This letter has been sitting on my heart for some weeks now and its sit has not been soft, or easy. Its presence has been persistent and heavy. It moves with me throughout the day, lays beside me at night and most mornings it’s there when I wake. Sometimes I feel its presence even as I sleep.
I’ve been running from sitting down to write this letter and last night I finally answered the question of “why?”. Most often when I write and share I am at a point where I have already moved through the thing I am sharing. The pain has already turned to wisdom, the lemons already squeezed and made into lemonade, and I am in a state of sipping sweetly on the lesson’s nectar. The lemons in this case however are still quite tart.
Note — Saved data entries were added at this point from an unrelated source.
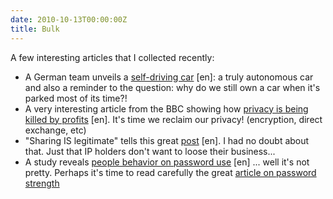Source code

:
 ```yaml
---
date: 2010-10-13T00:00:00Z
title: Bulk
---
```


A few interesting articles that I collected recently:

* A German team unveils a [self-driving car](http://www.physorg.com/news/2010-10-self-driving-car-unveiled-germany.html "Self-driving made in germany") \[en\]: a truly autonomous car and also a reminder to the question: why do we still own a car when it's parked most of its time?!
* A very interesting article from the BBC showing how [privacy is being killed by profits](http://www.bbc.co.uk/news/technology-11524041 "Profits killing our privacy") \[en\]. It's time we reclaim our privacy! (encryption, direct exchange, etc)
* "Sharing IS legitimate" tells this great [post](http://paigrain.debatpublic.net/?p=1766 "Sharing IS legitimate.") \[en\]. I had no doubt about that. Just that IP holders don't want to loose their business...
* A study reveals [people behavior on password use](http://www.securityweek.com/survey-reveals-how-stupid-people-are-their-passwords "People behavior on password use.") \[en\] ... well it's not pretty. Perhaps it's time to read carefully the great [article on password strength](http://en.wikipedia.org/wiki/Password_strength "Password Strength")
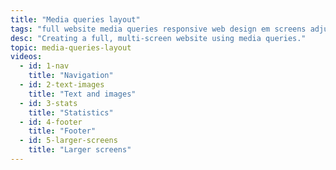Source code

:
 ```yaml
---
title: "Media queries layout"
tags: "full website media queries responsive web design em screens adjustments"
desc: "Creating a full, multi-screen website using media queries."
topic: media-queries-layout
videos:
  - id: 1-nav
    title: "Navigation"
  - id: 2-text-images
    title: "Text and images"
  - id: 3-stats
    title: "Statistics"
  - id: 4-footer
    title: "Footer"
  - id: 5-larger-screens
    title: "Larger screens"
---
```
I’m not at a point where I have moved through, instead I realize I am still in motion, still healing what I thought was healed, and this is a truth I’ve not been fully willing to accept acknowledge.
“Growth makes you listen differently.”
When I first wrote these words I used “hear” instead of “listen”. After taking some time to dig into the meaning of the words, and their real-life application, I came to understand the difference between the two. One is inactive, or involuntary, and the other is active, requiring attention and participation. We can hear something and simultaneously not be listening, but if we are listening, we are also hearing. (Note: hearing and listening is not exclusive to receiving through our ears.) Another definition for distinction comes from Becky L. Spivey, M.Ed., “Hearing is the process, function, or power of perceiving sound. Listening is paying attention to a message in order to hear it [...].”
Several weeks ago during a conversation with a close friend on a sensitive topic, they said something and in repeating it back, using the words I remembered them using they replied, “That’s not what I said.” Past experiences with others who have not been wholly mindful of their words or have used them in an emotionally abusive or manipulative manner, gave me pause and immediately put me on the defense. In my mind I thought, “I heard what I heard!” But another thought intercepted and I took a moment to consider the character of who I was in conversation with, and what filter I myself might have been listening through. In this instance, I was listening through a filter of wounds. Listening through this filter caused a chain reaction wherein the words were scrambled and subject to my own adaptation, one that would give me reason to throw my walls up, strap on the emotional armor, close myself off and retreat back into a place of perceived safety. But this adaptation, this mistranslation of words and miscommunication, wasn’t keeping me safe, it was keeping me avoidant. And we don’t, we can’t, grow or change (or heal) while in states of avoidance.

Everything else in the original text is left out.